NRL video referee Andrew Dunemann has staunchly defended his decision to disallow a try to Parramatta due to obstruction in its 21-18 loss to Wests Tigers on Monday, adamant the call was a ''no-brainer'' despite criticism from the Eels.
Dunemann and fellow video referee Steve Clark overruled on-field referee Matt Cecchin after he approved a try to centre Will Hopoate, ruling Eels forward David Gower impeded Tigers youngster Luke Brooks, who fell to the ground.
An angry Eels coach Brad Arthur accused the halfback of taking a dive, while Parramatta star Jarryd Hayne branded the obstruction rule a "lottery''.
As the former player in the box, it is Dunemann's responsibility to make the final call.
The former Canberra Raiders assistant and interim coach used his blog on the website for his company Boom Sports Management and Media to stand by his decision.
"The try in which Luke Brooks was interfered with, in my opinion, was a no-brainer,'' he wrote.
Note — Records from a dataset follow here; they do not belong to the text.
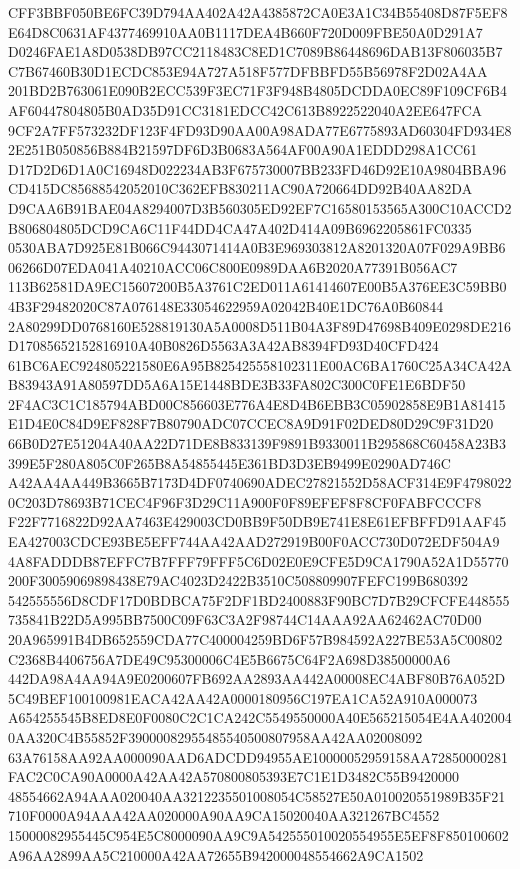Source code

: \documentclass[UTF8,fontset=fandol,zihao=-4,a4paper]{ctexart}
\begin{document}
{{CFF3BBF050BE6FC39D794AA402A42A4385872CA0E3A1C34B55408D87F5EF8E64D8C0631AF4377469910AA0B1117DEA4B660F720D009FBE50A0D291A7
D0246FAE1A8D0538DB97CC2118483C8ED1C7089B86448696DAB13F806035B7C7B67460B30D1ECDC853E94A727A518F577DFBBFD55B56978F2D02A4AA
201BD2B763061E090B2ECC539F3EC71F3F948B4805DCDDA0EC89F109CF6B4AF60447804805B0AD35D91CC3181EDCC42C613B8922522040A2EE647FCA
9CF2A7FF573232DF123F4FD93D90AA00A98ADA77E6775893AD60304FD934E82E251B050856B884B21597DF6D3B0683A564AF00A90A1EDDD298A1CC61
D17D2D6D1A0C16948D022234AB3F675730007BB233FD46D92E10A9804BBA96CD415DC85688542052010C362EFB830211AC90A720664DD92B40AA82DA
D9CAA6B91BAE04A8294007D3B560305ED92EF7C16580153565A300C10ACCD2B806804805DCD9CA6C11F44DD4CA47A402D414A09B6962205861FC0335
0530ABA7D925E81B066C9443071414A0B3E969303812A8201320A07F029A9BB606266D07EDA041A40210ACC06C800E0989DAA6B2020A77391B056AC7
113B62581DA9EC15607200B5A3761C2ED011A61414607E00B5A376EE3C59BB04B3F29482020C87A076148E33054622959A02042B40E1DC76A0B60844
2A80299DD0768160E528819130A5A0008D511B04A3F89D47698B409E0298DE216D17085652152816910A40B0826D5563A3A42AB8394FD93D40CFD424
61BC6AEC924805221580E6A95B825425558102311E00AC6BA1760C25A34CA42AB83943A91A80597DD5A6A15E1448BDE3B33FA802C300C0FE1E6BDF50
2F4AC3C1C185794ABD00C856603E776A4E8D4B6EBB3C05902858E9B1A81415E1D4E0C84D9EF828F7B80790ADC07CCEC8A9D91F02DED80D29C9F31D20
66B0D27E51204A40AA22D71DE8B833139F9891B9330011B295868C60458A23B3399E5F280A805C0F265B8A54855445E361BD3D3EB9499E0290AD746C
A42AA4AA449B3665B7173D4DF0740690ADEC27821552D58ACF314E9F47980220C203D78693B71CEC4F96F3D29C11A900F0F89EFEF8F8CF0FABFCCCF8
F22F7716822D92AA7463E429003CD0BB9F50DB9E741E8E61EFBFFD91AAF45EA427003CDCE93BE5EFF744AA42AAD272919B00F0ACC730D072EDF504A9
4A8FADDDB87EFFC7B7FFF79FFF5C6D02E0E9CFE5D9CA1790A52A1D55770200F30059069898438E79AC4023D2422B3510C508809907FEFC199B680392
542555556D8CDF17D0BDBCA75F2DF1BD2400883F90BC7D7B29CFCFE448555735841B22D5A995BB7500C09F63C3A2F98744C14AAA92AA62462AC70D00
20A965991B4DB652559CDA77C400004259BD6F57B984592A227BE53A5C00802C2368B4406756A7DE49C95300006C4E5B6675C64F2A698D38500000A6
442DA98A4AA94A9E0200607FB692AA2893AA442A00008EC4ABF80B76A052D5C49BEF100100981EACA42AA42A0000180956C197EA1CA52A910A000073
A654255545B8ED8E0F0080C2C1CA242C5549550000A40E565215054E4AA4020040AA320C4B55852F39000082955485540500807958AA42AA02008092
63A76158AA92AA000090AAD6ADCDD94955AE10000052959158AA72850000281FAC2C0CA90A0000A42AA42A570800805393E7C1E1D3482C55B9420000
48554662A94AAA020040AA3212235501008054C58527E50A010020551989B35F21710F0000A94AAA42AA020000A90AA9CA15020040AA321267BC4552
15000082955445C954E5C8000090AA9C9A542555010020554955E5EF8F850100602A96AA2899AA5C210000A42AA72655B942000048554662A9CA1502
}}
\end{document}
"In my opinion there is no way he took a dive, and there was no way I was going to be the person who questioned his character with the evidence I had in front of me.
"It doesn't take much when you are [sliding in defence] to be brought down, particularly when it's big man against little.
''The other things to note are Brooks was basically in front of the sweep runner, and had no reason to play Russian roulette as it would have been a three-on-three situation, and possibility four-on-three to the defence.
"The last damning piece is the sweep runner runs into the immediate space Brooks would have been defending in.''
The obstruction interpretation has been a constant source of frustration for players and fans this year. It intensified when the NRL admitted the referees were wrong in awarding Manly's Kieran Foran a crucial try in the team's win over North Queensland last Friday night.
Video referee Paul Mellor, who made the decision, was dropped for this weekend.
"To all intents and purposes it [Hopoate's no try] is what happened in the Cowboys game, except instead of being able to make some play, Brooks was on the ground,'' former halfback Dunemann wrote.
"The inside defender is denied a chance to fill his immediate space, in which the attacker continues to run to create an advantage.
"The tolerance of contact will always be different depending on what then unfolds with the play, what type of play it is, where the space is created, and where the try is scored.''
Arthur vented his frustration after the game, accusing Brooks of gamesmanship and said clubs are now confused about what constitutes obstruction.
"I don't know what an obstruction is any more,'' Arthur said.
"As coaches, we'll start to encourage our players to take a dive.
"The rule is you've got to get back on the inside shoulder and that's what Dave Gower did.''
Hayne also insisted it should have been a try.
"In the past, that's a try,'' he said.
"Let's just keep consistent and on the same page and not change it a week, two weeks after.